Has France outlived the traditional role of its president?
When Charles de Gaulle created the role of president of France almost 60 years ago, the job description was not like other heads of state.
It required someone who could represent the grandeur and spirit of France, at a time when it was recovering from the wounds of occupation in the Second World War and going through the trauma of the Algerian war of independence.
In brief, the presidency of the French Fifth Republic was tailor-made for the general himself – someone who could claim to be above politics and take the difficult decision to decolonize Algeria, which until then had been considered part of France. That step almost brought France to civil war.
The general's legacy
The general's legacy has weighed on the shoulders of his successors. The intellectual brilliance of Valery Giscard d'Estaing carried him through one seven-year term, and the devious Francois Mitterand managed in the course of two terms to keep secret the truth about his declining health and his extra-marital family.
Later presidents, serving in times of less deferential media, have had less success, culminating in the fate of the outgoing socialist president Francois Hollande, who has been so unpopular that he did not run for a second term. Most of Europe reacted with relief when the independent centrist Emmanuel Macron came top of the first round of voting in the presidential election, pushing the far-right leader Marine Le Pen into second place. But a question mark remains: is the job of president of the French Fifth Republic too big for any politician today?
In de Gaulle's eyes, the victory of a suitably grand president – such as he became – should be followed by a parliamentary landslide in sympathy, even if the head of state did not formally lead a political party. That was the meaning of representing the “spirit of France”.
Today the spirit of the country is angry and suspicious of politicians: in the first round, 41 per cent of voters cast their ballots for anti-establishment figures, while Macron won support by appearing as a fresh, new face at the head of a recently minted political movement. This is something of a triumph of image over reality – he is a product of the elite, having served as a Rothschild's banker and in the key position of economy minister in the discredited socialist government of president Hollande.
His great advantage is not being Le Pen. With his charm and financial experience he was able to collect the votes of those who still believe in a strong European Union, in global trading links and open borders – the optimists as opposed to the pessimists in the anti-Muslim, Eurosceptic Le Pen camp. With an electorate that is only weakly committed to him, Macron still faces a high hurdle in motivating the voters to push him over the line in the second round of voting on May 7.

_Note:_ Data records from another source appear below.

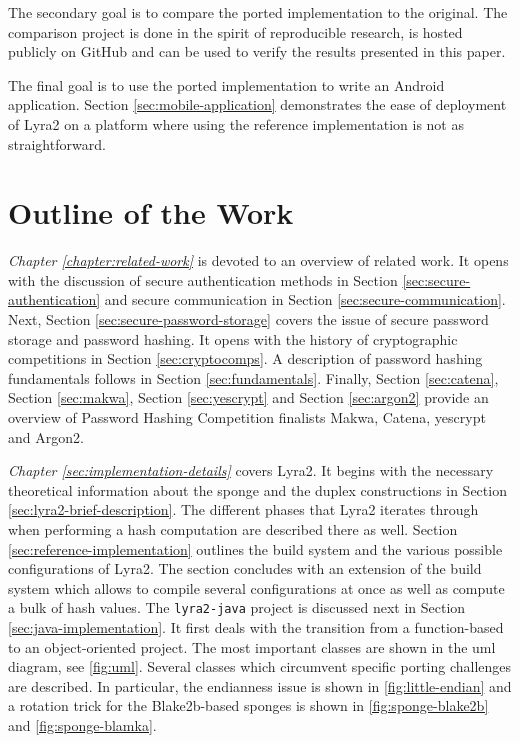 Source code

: The secondary goal is to compare the ported implementation to the original. The comparison project is done in the spirit of reproducible research, is hosted publicly on GitHub \cite{github:2017:lyra2-compare} and can be used to verify the results presented in this paper.

The final goal is to use the ported implementation to write an Android application. Section \ref{sec:mobile-application} demonstrates the ease of deployment of Lyra2 on a platform where using the reference implementation is not as straightforward.

\section{Outline of the Work}

\emph{Chapter \ref{chapter:related-work}} is devoted to an overview of related work. It opens with the discussion of secure authentication methods in Section \ref{sec:secure-authentication} and secure communication in Section \ref{sec:secure-communication}. Next, Section \ref{sec:secure-password-storage} covers the issue of secure password storage and password hashing. It opens with the history of cryptographic competitions in Section \ref{sec:cryptocomps}. A description of password hashing fundamentals follows in Section \ref{sec:fundamentals}. Finally, Section \ref{sec:catena}, Section \ref{sec:makwa}, Section \ref{sec:yescrypt} and Section \ref{sec:argon2} provide an overview of Password Hashing Competition finalists Makwa, Catena, yescrypt and Argon2.

\emph{Chapter \ref{sec:implementation-details}} covers Lyra2. It begins with the necessary theoretical information about the sponge and the duplex constructions in Section \ref{sec:lyra2-brief-description}. The different phases that Lyra2 iterates through when performing a hash computation are described there as well. Section \ref{sec:reference-implementation} outlines the build system and the various possible configurations of Lyra2. The section concludes with an extension of the build system which allows to compile several configurations at once as well as compute a bulk of hash values. The \texttt{lyra2-java} project is discussed next in Section \ref{sec:java-implementation}. It first deals with the transition from a function-based to an object-oriented project. The most important classes are shown in the \gls{uml} diagram, see \autoref{fig:uml}. Several classes which circumvent specific porting challenges are described. In particular, the endianness issue is shown in \autoref{fig:little-endian} and a rotation trick for the Blake2b-based sponges is shown in \autoref{fig:sponge-blake2b} and \autoref{fig:sponge-blamka}.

But even in the event of victory for Macron – and he is the clear favorite – he may still find himself short of a majority in parliament when the legislative elections take place in June. His political movement, En Marche!, is barely a year old and has no members of the National Assembly. In a spirit worthy of the general himself, Macron hopes that many sitting deputies in the National Assembly will abandon their party affiliation and defect to his movement. They seem unlikely to do so. The problem here is that a new president who cannot summon a reliable parliamentary majority may become a lame duck on day one. The powerful presidency envisaged by Gen de Gaulle can be reduced to ribbon cutting.
Macron is clearly no pushover. But the brutal truth is that he has climbed to prominence on the rubble of the two-party system that has kept French politics stable since 1958. If the politics of left and right reasserts itself, then Macron may find himself squeezed into impotence between these two poles. If the party system remains weak, then his future would be an unending scrabble for votes to get his program through parliament.
The Fifth Republic
The Fifth Republic has been here before. In 1997, the conservative president Jacques Chirac called an early election to try to increase his parliamentary majority, and found himself facing a socialist-dominated parliament. He was obliged to name the socialist Lionel Jospin as prime minister, ceding to him leadership in domestic policy.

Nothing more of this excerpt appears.